#### EXERCISE REQUIREMENTS
Copy each line of the following data that contains "connections".

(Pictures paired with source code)

------------------------------------------------------------------------

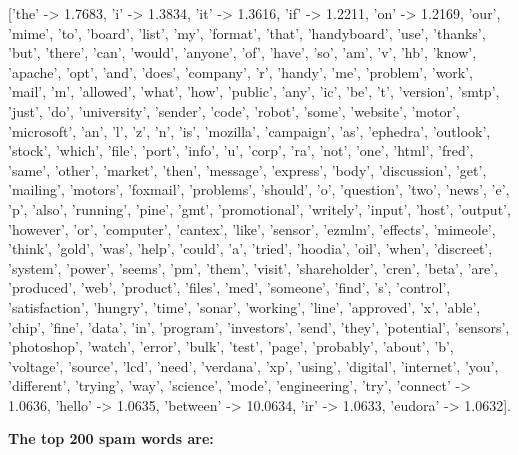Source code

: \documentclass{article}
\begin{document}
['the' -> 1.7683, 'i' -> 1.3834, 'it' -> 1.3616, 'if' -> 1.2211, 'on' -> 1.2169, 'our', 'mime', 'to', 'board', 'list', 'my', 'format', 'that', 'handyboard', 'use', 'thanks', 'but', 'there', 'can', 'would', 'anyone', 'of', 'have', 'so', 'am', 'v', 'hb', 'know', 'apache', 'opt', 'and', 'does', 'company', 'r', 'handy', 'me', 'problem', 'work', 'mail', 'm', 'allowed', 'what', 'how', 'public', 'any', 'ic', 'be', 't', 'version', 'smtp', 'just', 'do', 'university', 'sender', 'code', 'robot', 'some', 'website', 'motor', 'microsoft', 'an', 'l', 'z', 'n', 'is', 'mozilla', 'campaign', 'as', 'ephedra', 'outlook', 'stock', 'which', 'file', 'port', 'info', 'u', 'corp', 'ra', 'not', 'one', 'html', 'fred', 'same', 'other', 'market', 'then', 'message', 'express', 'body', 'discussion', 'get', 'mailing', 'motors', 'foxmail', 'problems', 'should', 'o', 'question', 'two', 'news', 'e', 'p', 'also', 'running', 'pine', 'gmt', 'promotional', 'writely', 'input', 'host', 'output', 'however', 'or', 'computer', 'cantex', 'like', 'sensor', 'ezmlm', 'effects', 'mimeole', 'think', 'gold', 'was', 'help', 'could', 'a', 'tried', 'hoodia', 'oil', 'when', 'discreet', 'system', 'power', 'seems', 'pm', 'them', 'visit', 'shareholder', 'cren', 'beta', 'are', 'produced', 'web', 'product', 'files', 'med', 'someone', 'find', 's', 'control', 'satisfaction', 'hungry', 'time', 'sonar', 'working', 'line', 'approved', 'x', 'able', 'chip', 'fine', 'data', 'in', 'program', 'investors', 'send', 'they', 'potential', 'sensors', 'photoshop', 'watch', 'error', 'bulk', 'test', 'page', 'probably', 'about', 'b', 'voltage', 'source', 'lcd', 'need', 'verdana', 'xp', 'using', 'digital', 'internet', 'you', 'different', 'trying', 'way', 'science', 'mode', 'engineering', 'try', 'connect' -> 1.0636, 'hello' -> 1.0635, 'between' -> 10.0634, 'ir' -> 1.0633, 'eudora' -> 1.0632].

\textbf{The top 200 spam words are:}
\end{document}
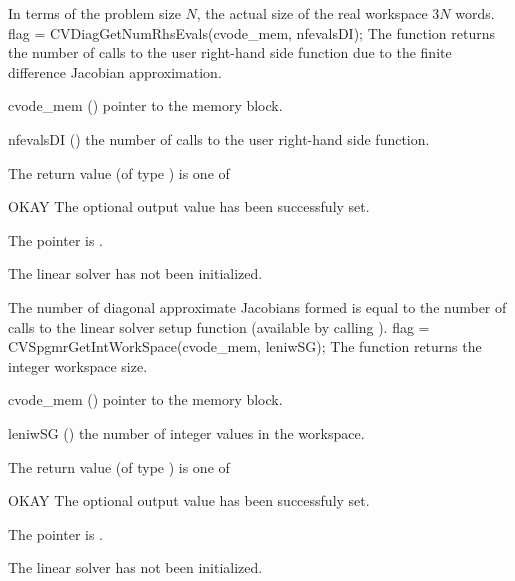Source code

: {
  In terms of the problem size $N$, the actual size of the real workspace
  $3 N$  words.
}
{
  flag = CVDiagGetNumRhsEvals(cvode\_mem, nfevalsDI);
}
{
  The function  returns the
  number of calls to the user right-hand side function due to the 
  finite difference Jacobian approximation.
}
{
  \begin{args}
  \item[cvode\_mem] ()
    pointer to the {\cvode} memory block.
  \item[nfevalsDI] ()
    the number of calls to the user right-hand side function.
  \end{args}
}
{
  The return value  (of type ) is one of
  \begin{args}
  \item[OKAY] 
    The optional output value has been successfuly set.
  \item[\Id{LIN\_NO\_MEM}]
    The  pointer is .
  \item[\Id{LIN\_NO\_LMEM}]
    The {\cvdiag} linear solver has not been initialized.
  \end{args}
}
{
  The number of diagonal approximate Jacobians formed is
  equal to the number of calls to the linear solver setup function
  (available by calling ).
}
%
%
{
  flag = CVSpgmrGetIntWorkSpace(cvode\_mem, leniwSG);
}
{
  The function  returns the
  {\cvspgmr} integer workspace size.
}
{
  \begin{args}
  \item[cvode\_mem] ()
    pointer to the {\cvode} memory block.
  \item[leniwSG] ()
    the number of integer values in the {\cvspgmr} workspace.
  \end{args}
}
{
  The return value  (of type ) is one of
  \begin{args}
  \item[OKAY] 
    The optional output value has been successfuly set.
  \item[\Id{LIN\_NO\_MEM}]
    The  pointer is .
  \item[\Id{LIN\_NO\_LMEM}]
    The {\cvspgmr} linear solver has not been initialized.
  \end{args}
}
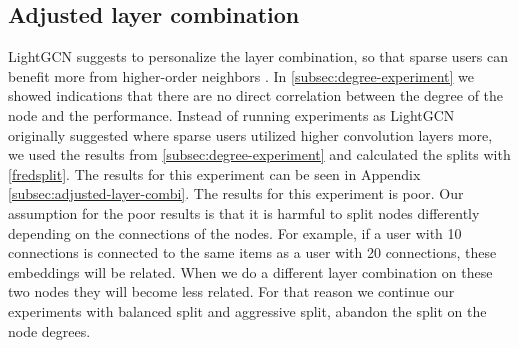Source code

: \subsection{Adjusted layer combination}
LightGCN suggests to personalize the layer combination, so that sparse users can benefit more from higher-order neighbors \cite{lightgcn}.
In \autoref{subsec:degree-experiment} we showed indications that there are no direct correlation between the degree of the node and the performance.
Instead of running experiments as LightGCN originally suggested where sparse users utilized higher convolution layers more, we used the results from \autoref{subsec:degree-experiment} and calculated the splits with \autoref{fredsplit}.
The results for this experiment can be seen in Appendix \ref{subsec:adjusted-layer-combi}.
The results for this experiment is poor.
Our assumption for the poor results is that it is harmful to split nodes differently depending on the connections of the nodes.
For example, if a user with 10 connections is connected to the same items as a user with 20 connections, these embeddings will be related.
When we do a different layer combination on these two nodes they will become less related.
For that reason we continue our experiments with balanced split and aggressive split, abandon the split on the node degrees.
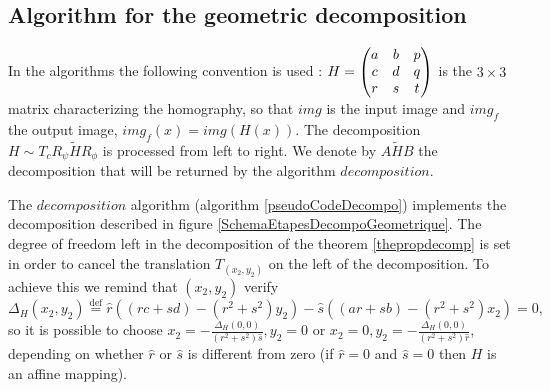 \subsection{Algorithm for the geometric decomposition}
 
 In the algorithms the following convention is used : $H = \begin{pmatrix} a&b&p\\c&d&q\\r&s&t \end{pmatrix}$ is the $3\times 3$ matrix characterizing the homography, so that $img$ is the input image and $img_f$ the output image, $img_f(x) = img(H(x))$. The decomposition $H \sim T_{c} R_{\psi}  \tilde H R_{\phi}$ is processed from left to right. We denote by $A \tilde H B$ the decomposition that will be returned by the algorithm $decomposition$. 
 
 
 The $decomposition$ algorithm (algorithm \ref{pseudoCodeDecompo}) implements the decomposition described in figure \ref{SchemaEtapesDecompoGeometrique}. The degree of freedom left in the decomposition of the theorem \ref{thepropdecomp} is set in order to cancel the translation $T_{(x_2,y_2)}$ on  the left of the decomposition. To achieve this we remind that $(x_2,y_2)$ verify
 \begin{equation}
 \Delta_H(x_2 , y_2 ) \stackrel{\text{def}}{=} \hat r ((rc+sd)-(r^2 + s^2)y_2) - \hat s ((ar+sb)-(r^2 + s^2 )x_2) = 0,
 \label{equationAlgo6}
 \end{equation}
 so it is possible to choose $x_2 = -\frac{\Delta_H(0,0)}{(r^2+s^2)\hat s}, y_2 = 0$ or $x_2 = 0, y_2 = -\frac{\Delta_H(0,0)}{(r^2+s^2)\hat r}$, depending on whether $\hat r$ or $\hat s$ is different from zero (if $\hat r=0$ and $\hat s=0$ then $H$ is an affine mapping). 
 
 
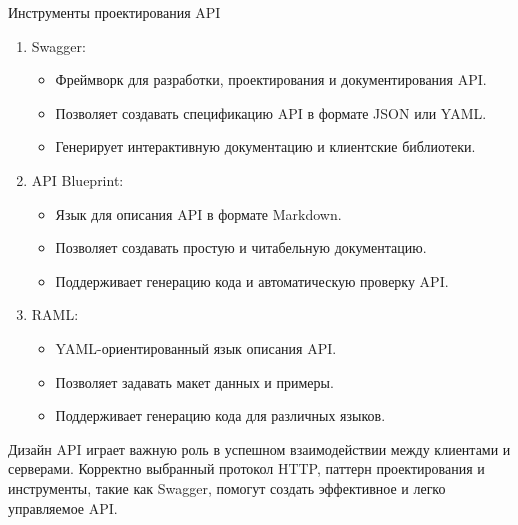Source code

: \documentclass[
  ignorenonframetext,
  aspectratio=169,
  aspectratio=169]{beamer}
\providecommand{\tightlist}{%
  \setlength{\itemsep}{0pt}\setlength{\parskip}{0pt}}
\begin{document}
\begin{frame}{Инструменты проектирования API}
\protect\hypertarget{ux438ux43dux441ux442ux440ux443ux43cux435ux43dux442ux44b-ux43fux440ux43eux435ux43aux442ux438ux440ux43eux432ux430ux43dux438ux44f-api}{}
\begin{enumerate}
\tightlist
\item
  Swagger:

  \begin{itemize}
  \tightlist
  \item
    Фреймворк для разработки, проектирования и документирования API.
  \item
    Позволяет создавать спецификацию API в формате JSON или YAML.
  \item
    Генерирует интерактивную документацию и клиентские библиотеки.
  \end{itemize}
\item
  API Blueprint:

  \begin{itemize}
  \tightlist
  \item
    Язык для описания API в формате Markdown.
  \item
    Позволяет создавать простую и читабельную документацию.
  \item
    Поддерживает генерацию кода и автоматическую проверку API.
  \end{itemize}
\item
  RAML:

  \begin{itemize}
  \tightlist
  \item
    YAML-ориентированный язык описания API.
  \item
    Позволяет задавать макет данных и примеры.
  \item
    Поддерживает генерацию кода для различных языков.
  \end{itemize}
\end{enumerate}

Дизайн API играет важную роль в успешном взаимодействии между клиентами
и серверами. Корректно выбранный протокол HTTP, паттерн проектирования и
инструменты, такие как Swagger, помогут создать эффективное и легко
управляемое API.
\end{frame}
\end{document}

------------------------------------------------------------------------

#### TASK RESULT
Our assumption for the poor results is that it is harmful to split nodes differently depending on the connections of the nodes.
For example, if a user with 10 connections is connected to the same items as a user with 20 connections, these embeddings will be related.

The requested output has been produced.